The task >> Look through the records below for the line with "[Search a 2D". Return that line and each one after it up to and including the line with "[Binary Tree Inorder", exactly.

Input material >>
»»
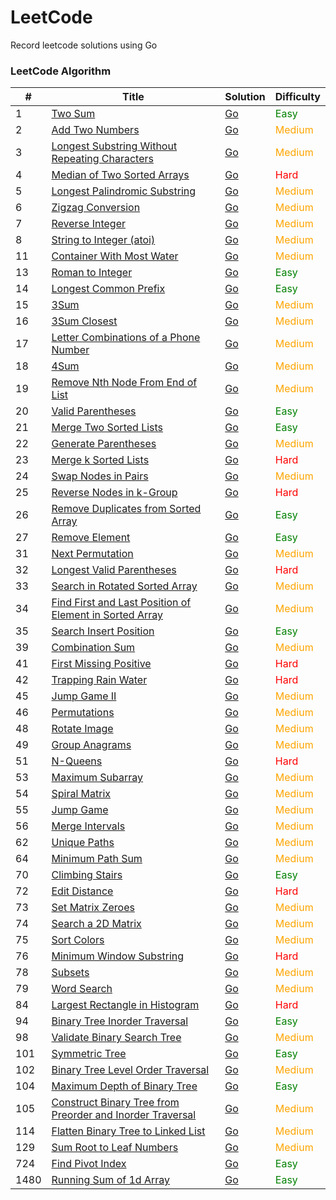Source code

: # LeetCode

Record leetcode solutions using Go

### LeetCode Algorithm

| #    | Title                                                                                                                                                | Solution                                                                                                                | Difficulty                       |
|------|------------------------------------------------------------------------------------------------------------------------------------------------------|-------------------------------------------------------------------------------------------------------------------------|----------------------------------|
| 1    | [Two Sum](https://leetcode.cn/problems/two-sum/)                                                                                                     | [Go](./alg/go/twoSum/twoSum.go)                                                                                         | <font color=green>Easy</font>    |
| 2    | [Add Two Numbers](https://leetcode.cn/problems/add-two-numbers/)                                                                                     | [Go](./alg/go/addTwoNumbers/addTwoNumbers.go)                                                                           | <font color=orange>Medium</font> |
| 3    | [Longest Substring Without Repeating Characters](https://leetcode.cn/problems/longest-substring-without-repeating-characters/)                       | [Go](./alg/go/longestSubstringWithoutRepeatingCharacters/longestSubstringWithoutRepeatingCharacters.go)                 | <font color=orange>Medium</font> |
| 4    | [Median of Two Sorted Arrays](https://leetcode.cn/problems/median-of-two-sorted-arrays/)                                                             | [Go](./alg/go/medianOfTwoSortedArrays/medianOfTwoSortedArrays.go)                                                       | <font color=red>Hard</font>      |
| 5    | [Longest Palindromic Substring](https://leetcode.cn/problems/longest-palindromic-substring/)                                                         | [Go](./alg/go/longestPalindromicSubstring/longestPalindromicSubstring.2.go)                                             | <font color=orange>Medium</font> |
| 6    | [Zigzag Conversion](https://leetcode.cn/problems/zigzag-conversion/)                                                                                 | [Go](./alg/go/zigzagConversion/zigzagConversion.go)                                                                     | <font color=orange>Medium</font> |
| 7    | [Reverse Integer](https://leetcode.cn/problems/reverse-integer/)                                                                                     | [Go](./alg/go/reverseInteger/reverseInteger.go)                                                                         | <font color=orange>Medium</font> |
| 8    | [String to Integer (atoi)](https://leetcode.cn/problems/string-to-integer-atoi/)                                                                     | [Go](./alg/go/stringToIntegerAtoi/stringToIntegerAtoi.go)                                                               | <font color=orange>Medium</font> |
| 11   | [Container With Most Water](https://leetcode.cn/problems/container-with-most-water/)                                                                 | [Go](./alg/go/containerWithMostWater/containerWithMostWater.go)                                                         | <font color=orange>Medium</font> |
| 13   | [Roman to Integer](https://leetcode.cn/problems/roman-to-integer/)                                                                                   | [Go](./alg/go/romanToInteger/romanToInteger2.go)                                                                        | <font color=green>Easy</font>    |
| 14   | [Longest Common Prefix](https://leetcode.cn/problems/longest-common-prefix/)                                                                         | [Go](./alg/go/longestCommonPrefix/longestCommonPrefix2.go)                                                              | <font color=green>Easy</font>    |
| 15   | [3Sum](https://leetcode.cn/problems/3sum/)                                                                                                           | [Go](./alg/go/3Sum/3Sum.go)                                                                                             | <font color=orange>Medium</font> |
| 16   | [3Sum Closest](https://leetcode.cn/problems/3sum-closest/)                                                                                           | [Go](./alg/go/3sumClosest/3sumClosest.go)                                                                               | <font color=orange>Medium</font> |
| 17   | [Letter Combinations of a Phone Number](https://leetcode.cn/problems/letter-combinations-of-a-phone-number/)                                         | [Go](./alg/go/letterCombinationsOfAPhoneNumber/letterCombinationsOfAPhoneNumber2.go)                                    | <font color=orange>Medium</font> |
| 18   | [4Sum](https://leetcode.cn/problems/4sum/)                                                                                                           | [Go](./alg/go/4sum/4sum.go)                                                                                             | <font color=orange>Medium</font> |
| 19   | [Remove Nth Node From End of List](https://leetcode.cn/problems/remove-nth-node-from-end-of-list/)                                                   | [Go](./alg/go/removeNthNodeFromEndOfList/removeNthNodeFromEndOfList.go)                                                 | <font color=orange>Medium</font> |
| 20   | [Valid Parentheses](https://leetcode.cn/problems/valid-parentheses/)                                                                                 | [Go](./alg/go/validParentheses/validParentheses.go)                                                                     | <font color=green>Easy</font>    |
| 21   | [Merge Two Sorted Lists](https://leetcode.cn/problems/merge-two-sorted-lists/)                                                                       | [Go](./alg/go/mergeTwoSortedLists/mergeTwoSortedLists.go)                                                               | <font color=green>Easy</font>    |
| 22   | [Generate Parentheses](https://leetcode.cn/problems/generate-parentheses/)                                                                           | [Go](./alg/go/generateParentheses/generateParentheses.go)                                                               | <font color=orange>Medium</font> |
| 23   | [Merge k Sorted Lists](https://leetcode.cn/problems/merge-k-sorted-lists/)                                                                           | [Go](./alg/go/mergeKSortedLists/mergeKSortedLists.go)                                                                   | <font color=red>Hard</font>      |
| 24   | [Swap Nodes in Pairs](https://leetcode.cn/problems/swap-nodes-in-pairs/)                                                                             | [Go](./alg/go/swapNodesInPairs/swapNodesInPairs.go)                                                                     | <font color=orange>Medium</font> |
| 25   | [Reverse Nodes in k-Group](https://leetcode.cn/problems/reverse-nodes-in-k-group/)                                                                   | [Go](./alg/go/reverseNodesInKGroup/reverseNodesInKGroup.go)                                                             | <font color=red>Hard</font>      |
| 26   | [Remove Duplicates from Sorted Array](https://leetcode.cn/problems/remove-duplicates-from-sorted-array/)                                             | [Go](./alg/go/removeDuplicatesFromSortedArray/removeDuplicatesFromSortedArray2.go)                                      | <font color=green>Easy</font>    |
| 27   | [Remove Element](https://leetcode.cn/problems/remove-element/)                                                                                       | [Go](./alg/go/removeElement/removeElement.go)                                                                           | <font color=green>Easy</font>    |
| 31   | [Next Permutation](https://leetcode.cn/problems/next-permutation/)                                                                                   | [Go](./alg/go/nextPermutation/nextPermutation.go)                                                                       | <font color=orange>Medium</font> |
| 32   | [Longest Valid Parentheses](https://leetcode.cn/problems/longest-valid-parentheses/)                                                                 | [Go](./alg/go/longestValidParentheses/longestValidParentheses.go)                                                       | <font color=red>Hard</font>      |
| 33   | [Search in Rotated Sorted Array](https://leetcode.cn/problems/search-in-rotated-sorted-array/)                                                       | [Go](./alg/go/searchInRotatedSortedArray/searchInRotatedSortedArray.go)                                                 | <font color=orange>Medium</font> |
| 34   | [Find First and Last Position of Element in Sorted Array](https://leetcode.cn/problems/find-first-and-last-position-of-element-in-sorted-array/)     | [Go](./alg/go/findFirstAndLastPositionOfElementInSortedArray/findFirstAndLastPositionOfElementInSortedArray.go)         | <font color=orange>Medium</font> |
| 35   | [Search Insert Position](https://leetcode.cn/problems/search-insert-position/)                                                                       | [Go](./alg/go/searchInsertPosition/searchInsertPosition.go)                                                             | <font color=green>Easy</font>    |
| 39   | [Combination Sum](https://leetcode.cn/problems/combination-sum/)                                                                                     | [Go](./alg/go/combinationSum/combinationSum.go)                                                                         | <font color=orange>Medium</font> |
| 41   | [First Missing Positive](https://leetcode.cn/problems/first-missing-positive/)                                                                       | [Go](./alg/go/firstMissingPositive/firstMissingPositive.go)                                                             | <font color=red>Hard</font>      |
| 42   | [Trapping Rain Water](https://leetcode.cn/problems/trapping-rain-water/)                                                                             | [Go](./alg/go/trappingRainWater/trappingRainWater.go)                                                                   | <font color=red>Hard</font>      |
| 45   | [Jump Game II](https://leetcode.cn/problems/jump-game-ii/)                                                                                           | [Go](./alg/go/jumpGameIi/jumpGameIi.go)                                                                                 | <font color=orange>Medium</font> |
| 46   | [Permutations](https://leetcode.cn/problems/permutations/)                                                                                           | [Go](./alg/go/permutations/permutations.go)                                                                             | <font color=orange>Medium</font> |
| 48   | [Rotate Image](https://leetcode.cn/problems/rotate-image/)                                                                                           | [Go](./alg/go/rotateImage/rotateImage.go)                                                                               | <font color=orange>Medium</font> |
| 49   | [Group Anagrams](https://leetcode.cn/problems/group-anagrams/)                                                                                       | [Go](./alg/go/groupAnagrams/groupAnagrams.go)                                                                           | <font color=orange>Medium</font> |
| 51   | [N-Queens](https://leetcode.cn/problems/n-queens/)                                                                                                   | [Go](./alg/go/nQueens/nQueens.go)                                                                                       | <font color=red>Hard</font>      |
| 53   | [Maximum Subarray](https://leetcode.cn/problems/maximum-subarray/)                                                                                   | [Go](./alg/go/maximumSubarray/maximumSubarray.go)                                                                       | <font color=orange>Medium</font> |
| 54   | [Spiral Matrix](https://leetcode.cn/problems/spiral-matrix/)                                                                                         | [Go](./alg/go/spiralMatrix/spiralMatrix.go)                                                                             | <font color=orange>Medium</font> |
| 55   | [Jump Game](https://leetcode.cn/problems/jump-game/)                                                                                                 | [Go](./alg/go/jumpGame/jumpGame.go)                                                                                     | <font color=orange>Medium</font> |
| 56   | [Merge Intervals](https://leetcode.cn/problems/merge-intervals/)                                                                                     | [Go](./alg/go/mergeIntervals/mergeIntervals2.go)                                                                        | <font color=orange>Medium</font> |
| 62   | [Unique Paths](https://leetcode.cn/problems/unique-paths/)                                                                                           | [Go](./alg/go/uniquePaths/uniquePaths.go)                                                                               | <font color=orange>Medium</font> |
| 64   | [Minimum Path Sum](https://leetcode.cn/problems/minimum-path-sum/)                                                                                   | [Go](./alg/go/minimumPathSum/minimumPathSum.go)                                                                         | <font color=orange>Medium</font> |
| 70   | [Climbing Stairs](https://leetcode.cn/problems/climbing-stairs/)                                                                                     | [Go](./alg/go/climbingStairs/climbingStairs.go)                                                                         | <font color=green>Easy</font>    |
| 72   | [Edit Distance](https://leetcode.cn/problems/edit-distance/)                                                                                         | [Go](./alg/go/editDistance/editDistance.go)                                                                             | <font color=red>Hard</font>      |
| 73   | [Set Matrix Zeroes](https://leetcode.cn/problems/set-matrix-zeroes/)                                                                                 | [Go](./alg/go/setMatrixZeroes/setMatrixZeroes.go)                                                                       | <font color=orange>Medium</font> |
| 74   | [Search a 2D Matrix](https://leetcode.cn/problems/search-a-2d-matrix/)                                                                               | [Go](./alg/go/searchA2DMatrix/searchA2DMatrix.go)                                                                       | <font color=orange>Medium</font> |
| 75   | [Sort Colors](https://leetcode.cn/problems/sort-colors/)                                                                                             | [Go](./alg/go/sortColors/sortColors.go)                                                                                 | <font color=orange>Medium</font> |
| 76   | [Minimum Window Substring](https://leetcode.cn/problems/minimum-window-substring/)                                                                   | [Go](./alg/go/minimumWindowSubstring/minimumWindowSubstring.go)                                                         | <font color=red>Hard</font>      |
| 78   | [Subsets](https://leetcode.cn/problems/subsets/)                                                                                                     | [Go](./alg/go/subsets/subsets.go)                                                                                       | <font color=orange>Medium</font> |
| 79   | [Word Search](https://leetcode.cn/problems/word-search/)                                                                                             | [Go](./alg/go/wordSearch/wordSearch.go)                                                                                 | <font color=orange>Medium</font> |
| 84   | [Largest Rectangle in Histogram](https://leetcode.cn/problems/largest-rectangle-in-histogram/)                                                       | [Go](./alg/go/largestRectangleInHistogram/largestRectangleInHistogram.go)                                               | <font color=red>Hard</font>      |
| 94   | [Binary Tree Inorder Traversal](https://leetcode.cn/problems/binary-tree-inorder-traversal/)                                                         | [Go](./alg/go/binaryTreeInorderTraversal/binaryTreeInorderTraversal.go)                                                 | <font color=green>Easy</font>    |
| 98   | [Validate Binary Search Tree](https://leetcode.cn/problems/validate-binary-search-tree/)                                                             | [Go](./alg/go/validateBinarySearchTree/validateBinarySearchTree.go)                                                     | <font color=orange>Medium</font> |
| 101  | [Symmetric Tree](https://leetcode.cn/problems/symmetric-tree/)                                                                                       | [Go](./alg/go/symmetricTree/symmetricTree.go)                                                                           | <font color=green>Easy</font>    |
| 102  | [Binary Tree Level Order Traversal](https://leetcode.cn/problems/binary-tree-level-order-traversal/)                                                 | [Go](./alg/go/binaryTreeLevelOrderTraversal/binaryTreeLevelOrderTraversal.go)                                           | <font color=orange>Medium</font> |
| 104  | [Maximum Depth of Binary Tree](https://leetcode.cn/problems/maximum-depth-of-binary-tree/)                                                           | [Go](./alg/go/maximumDepthOfBinaryTree/maximumDepthOfBinaryTree.go)                                                     | <font color=green>Easy</font>    |
| 105  | [Construct Binary Tree from Preorder and Inorder Traversal](https://leetcode.cn/problems/construct-binary-tree-from-preorder-and-inorder-traversal/) | [Go](./alg/go/constructBinaryTreeFromPreorderAndInorderTraversal/constructBinaryTreeFromPreorderAndInorderTraversal.go) | <font color=orange>Medium</font> |
| 114  | [Flatten Binary Tree to Linked List](https://leetcode.cn/problems/flatten-binary-tree-to-linked-list/)                                               | [Go](./alg/go/flattenBinaryTreeToLinkedList/flattenBinaryTreeToLinkedList.go)                                           | <font color=orange>Medium</font> |
| 129  | [Sum Root to Leaf Numbers](https://leetcode.cn/problems/sum-root-to-leaf-numbers/)                                                                   | [Go](./alg/go/sumRootToLeafNumbers/sumRootToLeafNumbers.go)                                                             | <font color=orange>Medium</font> |
| 724  | [Find Pivot Index](https://leetcode.cn/problems/find-pivot-index/)                                                                                   | [Go](./alg/go/findPivotIndex/findPivotIndex.go)                                                                         | <font color=green>Easy</font>    |
| 1480 | [Running Sum of 1d Array](https://leetcode.cn/problems/running-sum-of-1d-array/)                                                                     | [Go](./alg/go/runningSumOf1DArray/runningSumOf1DArray.go)                                                               | <font color=green>Easy</font>    |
««
Solution >>
| 74   | [Search a 2D Matrix](https://leetcode.cn/problems/search-a-2d-matrix/)                                                                               | [Go](./alg/go/searchA2DMatrix/searchA2DMatrix.go)                                                                       | <font color=orange>Medium</font> |
| 75   | [Sort Colors](https://leetcode.cn/problems/sort-colors/)                                                                                             | [Go](./alg/go/sortColors/sortColors.go)                                                                                 | <font color=orange>Medium</font> |
| 76   | [Minimum Window Substring](https://leetcode.cn/problems/minimum-window-substring/)                                                                   | [Go](./alg/go/minimumWindowSubstring/minimumWindowSubstring.go)                                                         | <font color=red>Hard</font>      |
| 78   | [Subsets](https://leetcode.cn/problems/subsets/)                                                                                                     | [Go](./alg/go/subsets/subsets.go)                                                                                       | <font color=orange>Medium</font> |
| 79   | [Word Search](https://leetcode.cn/problems/word-search/)                                                                                             | [Go](./alg/go/wordSearch/wordSearch.go)                                                                                 | <font color=orange>Medium</font> |
| 84   | [Largest Rectangle in Histogram](https://leetcode.cn/problems/largest-rectangle-in-histogram/)                                                       | [Go](./alg/go/largestRectangleInHistogram/largestRectangleInHistogram.go)                                               | <font color=red>Hard</font>      |
| 94   | [Binary Tree Inorder Traversal](https://leetcode.cn/problems/binary-tree-inorder-traversal/)                                                         | [Go](./alg/go/binaryTreeInorderTraversal/binaryTreeInorderTraversal.go)                                                 | <font color=green>Easy</font>    |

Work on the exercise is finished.